President Trump in his campaign said over and over he would label them a currency manipulator. He was going to label them a currency manipulator which would have consequences to then, on day one, first day he took office – but now he has backed off his threats.

He has been in office more than a month. He has not labeled China a currency manipulator.

And then, amazingly enough in his first week he said he was no longer going to honor the One China policy - he was sending a shot over the bow to Beijing, that you can’t keep getting away with what you have been getting away with, with trade and geodiplomacy and cybersecurity, stealing our intellectual property and everything else. When he did that I was pretty pleased, now he’s backed off.

So on the two issues where the president could have been really tough on China, he reversed himself within the last few weeks and now all of a sudden, we learn that China has granted preliminary approval to 38 new trademarks, allowing the Trump brand to market several business ventures there, including hotels and golf clubs.

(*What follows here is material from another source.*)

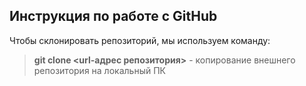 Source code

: ## Инструкция по работе с GitHub

Чтобы склонировать репозиторий, мы используем команду:  
> **git clone <url-адрес репозитория>** - копирование внешнего репозитория на локальный ПК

Before he assumed public office, President Trump had reportedly been working to get trademarks from China for a decade without success.  These particular trademark applications, filed during the campaign, earlier this week just sailed through. It raises the troubling question as to whether the Chinese government and the Communist Party, who likely had a hand in granting these approvals, sees some type of benefit from doing so now that Donald Trump is President.

Did the president and his network of businesses personally gain from his office? And will that incline the president to make policy decisions that benefit China and hurt American workers?

We don’t know if there’s a link between the two, we don’t know what was in the mind of the Chinese government or the Communist party there when they all of a sudden granted these 38 licenses. It sure raises troubling questions, and it raises a bigger question, Mr. President.

The wisdom of our founding fathers proves true day in and day out. Over 220 years after they wrote the Constitution their wisdom is coming through now with President Trump because they wrote in the Constitution that anything of value, any emoluments from foreign government should be prohibited from U.S. officials accepting. U.S. officials should not be allowed to accept anything of value from a foreign government.

The founding fathers in those days one of their greatest worries was that they wanted to prevent foreign governments from trying to curry favor with the United States by offering potential financial gain to our officials. This issue has been largely forgotten for a century or so.

But the wisdom of the founding fathers is shining through now because President Trump unlike just about any other president I can remember in recent history, has failed to completely separate himself from huge financial interests, and now the questions arise – is there a relationship? Are the foreign governments seeking to curry favor? Is it affecting Donald Trump’s decision-making?

Nobody knows the answer to these. But the fact that the questions can be asked is extremely troubling.

This president has flouted all tradition and precedent – and, I worry, the spirit if not the letter of the Constitution has been broken – by retaining a financial interest in his business empire, which leads to troubling questions just like the ones raised by these trademarks.

As my colleague from Connecticut who’s an expert on this issue, he’s a brilliant lawyer, Senator Blumenthal said yesterday, I think the circumstances surrounding the approval of these trademarks ought to be looked into by this Congress for a potential Emoluments Clause violation. He’s right and I’m glad he’s going forward.